Diese Ansicht teilt auch die Mehrheit der ehemaligen Nationaltorhüter. Die Mehrheit der Ex-DFB-Keeper hat sich gegen Lehmann ausgesprochen, sollte der beim FC Arsenal seinen Stammplatz nicht zurückerobern. "Für einen Torwart ist es ohne Spielpraxis viel schwieriger als für einen Feldspieler. Der Keeper verliert die Souveränität", meint Bodo Illgner.

Seine Befürworter

Volle Rückendeckung erhielt Lehmann bisher vom Trainerstab der Nationalmannschaft. Löw bescheinigte ihm "außergewöhnliche Klasse" und beteuerte, dass er aufgrund seiner Erfahrung auch ohne Spielpraxis bei der EM im Tor stehen könnte. Doch Löw ist sich der prekären Situation bewusst. "Ob er dieses Niveau über so viele Monate hinweg ohne Spiele halten kann, ist schwer zu beurteilen", sagte der Bundestrainer.

Er erwartet von Lehmann, dass er das Gespräch mit Wenger sucht, um seine Chancen auszuloten. Bis Weihnachten will Löw Anworten auf seine Fragen. "Dann können wir berechnen, auf wie viele Spiele Jens bis zur EM kommen kann. Ob das ausreicht oder nicht. Und wenn nicht, welche Möglichkeiten es für ihn gibt, den Verein zu wechseln."

Torwarttrainer Andreas Köpke stellt Lehmanns Position nicht in Frage und sieht das Torhüterduell auf den Positionen zwei und drei.

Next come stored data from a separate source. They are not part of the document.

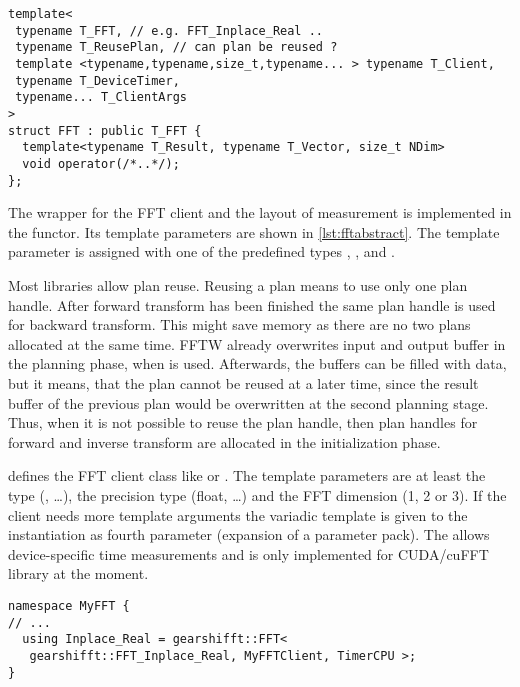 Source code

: \begin{lstlisting}[caption={FFT wrapper class},label={lst:fftabstract}]
template<
 typename T_FFT, // e.g. FFT_Inplace_Real ..
 typename T_ReusePlan, // can plan be reused ?
 template <typename,typename,size_t,typename... > typename T_Client,
 typename T_DeviceTimer,
 typename... T_ClientArgs
>
struct FFT : public T_FFT {
  template<typename T_Result, typename T_Vector, size_t NDim>
  void operator(/*..*/);
};
\end{lstlisting}

The wrapper for the FFT client and the layout of measurement is implemented in the  functor.
Its template parameters are shown in \cref{lst:fftabstract}. 
The template parameter  is assigned with one of the predefined types , ,  and .

Most libraries allow plan reuse.
Reusing a plan means to use only one plan handle. After forward transform has been finished the same plan handle is used for backward transform.
This might save memory as there are no two plans allocated at the same time. FFTW already overwrites input and output buffer in the planning phase, when  is used. Afterwards, the buffers can be filled with data, but it means, that the plan cannot be reused at a later time, since the result buffer of the previous plan would be overwritten at the second planning stage.
Thus, when it is not possible to reuse the plan handle, then plan handles for forward and inverse transform are allocated in the initialization phase.

 defines the FFT client class like  or .
The template parameters are at least the  type (, \ldots), the precision type (float, \ldots) and the FFT dimension (1, 2 or 3). 
If the client needs more template arguments the variadic template  is given to the  instantiation as fourth parameter (expansion of a parameter pack).
The  allows device-specific time measurements and is only implemented for CUDA/cuFFT library at the moment.

\begin{lstlisting}[caption={Define FFT client types for corresponding FFTs},label={lst:implfftusing}]
namespace MyFFT { 
// ...
  using Inplace_Real = gearshifft::FFT<
   gearshifft::FFT_Inplace_Real, MyFFTClient, TimerCPU >;
}
\end{lstlisting}

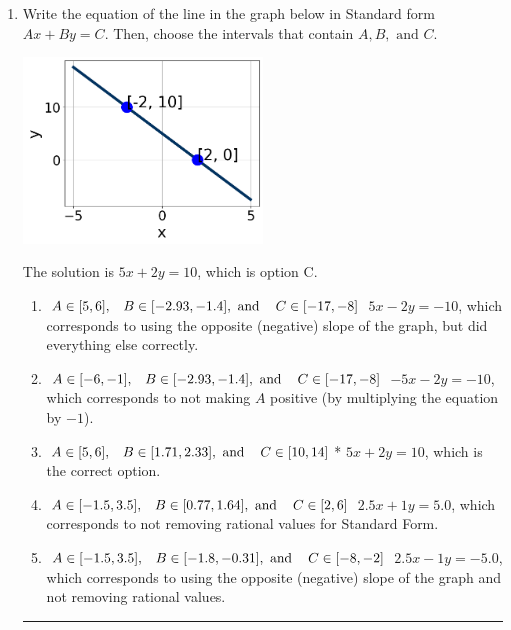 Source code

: \documentclass{extbook}[14pt]
\newcommand{\litem}[1]{\item#1\hspace*{-1cm}\rule{\textwidth}{0.4pt}}
\begin{document}
\begin{enumerate}\litem{
Write the equation of the line in the graph below in Standard form $Ax+By=C$. Then, choose the intervals that contain $A, B, \text{ and } C$.

\begin{center}
    \includegraphics[width=0.5\textwidth]{../Figures/linearGraphToStandardB.png}
\end{center}

The solution is \( 5x + 2y = 10 \), which is option C.\begin{enumerate}[label=\Alph*.]
\item \( A \in [5, 6], \hspace{3mm} B \in [-2.93, -1.4], \text{ and } \hspace{3mm} C \in [-17, -8] \) $5x - 2y = -10$, which corresponds to using the opposite (negative) slope of the graph, but did everything else correctly.
\item \( A \in [-6, -1], \hspace{3mm} B \in [-2.93, -1.4], \text{ and } \hspace{3mm} C \in [-17, -8] \) $-5x - 2y = -10$, which corresponds to not making $A$ positive (by multiplying the equation by $-1$).
\item \( A \in [5, 6], \hspace{3mm} B \in [1.71, 2.33], \text{ and } \hspace{3mm} C \in [10, 14] \)* $5x + 2y = 10$, which is the correct option.
\item \( A \in [-1.5, 3.5], \hspace{3mm} B \in [0.77, 1.64], \text{ and } \hspace{3mm} C \in [2, 6] \) $2.5x + 1y = 5.0$, which corresponds to not removing rational values for Standard Form.
\item \( A \in [-1.5, 3.5], \hspace{3mm} B \in [-1.8, -0.31], \text{ and } \hspace{3mm} C \in [-8, -2] \) $2.5x - 1y = -5.0$, which corresponds to using the opposite (negative) slope of the graph and not removing rational values.
\end{enumerate}

}
\end{enumerate}
\end{document}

Selbst Bayern-Manager Uli Hoeneß hat sich unlängst für ihn ausgesprochen: "Lehmann muss bei der Europameisterschaft auf jeden Fall spielen, selbst wenn er bei Arsenal London gar kein Spiel mehr machen sollte."

Seine Optionen

Karlsruhe, Duisburg, Hoffenheim, die Liste ließe sich beliebig fortsetzen. Kaum ein Team aus der ersten oder zweiten Liga, das nicht mit Lehmann in Verbindung gebracht wurde. Doch wirklich konkret wurde noch nichts, wahrscheinlich auch, weil viele Klubs die Gehaltsvorstellungen nicht erfüllen könnten. Falls es zu einem Wechsel kommen sollte, dann wohl nur innerhalb der Premier League. Denn dort herrscht erstens ein größerer Bedarf an guten Torhütern, zweitens ist dort das nötige Kleingeld vorhanden und drittens will Lehmann seinen Kindern während des Schuljahres keinen Wechsel zumuten. Erste Kandidaten wären damit die Tottenham Hotspur und Manchester City.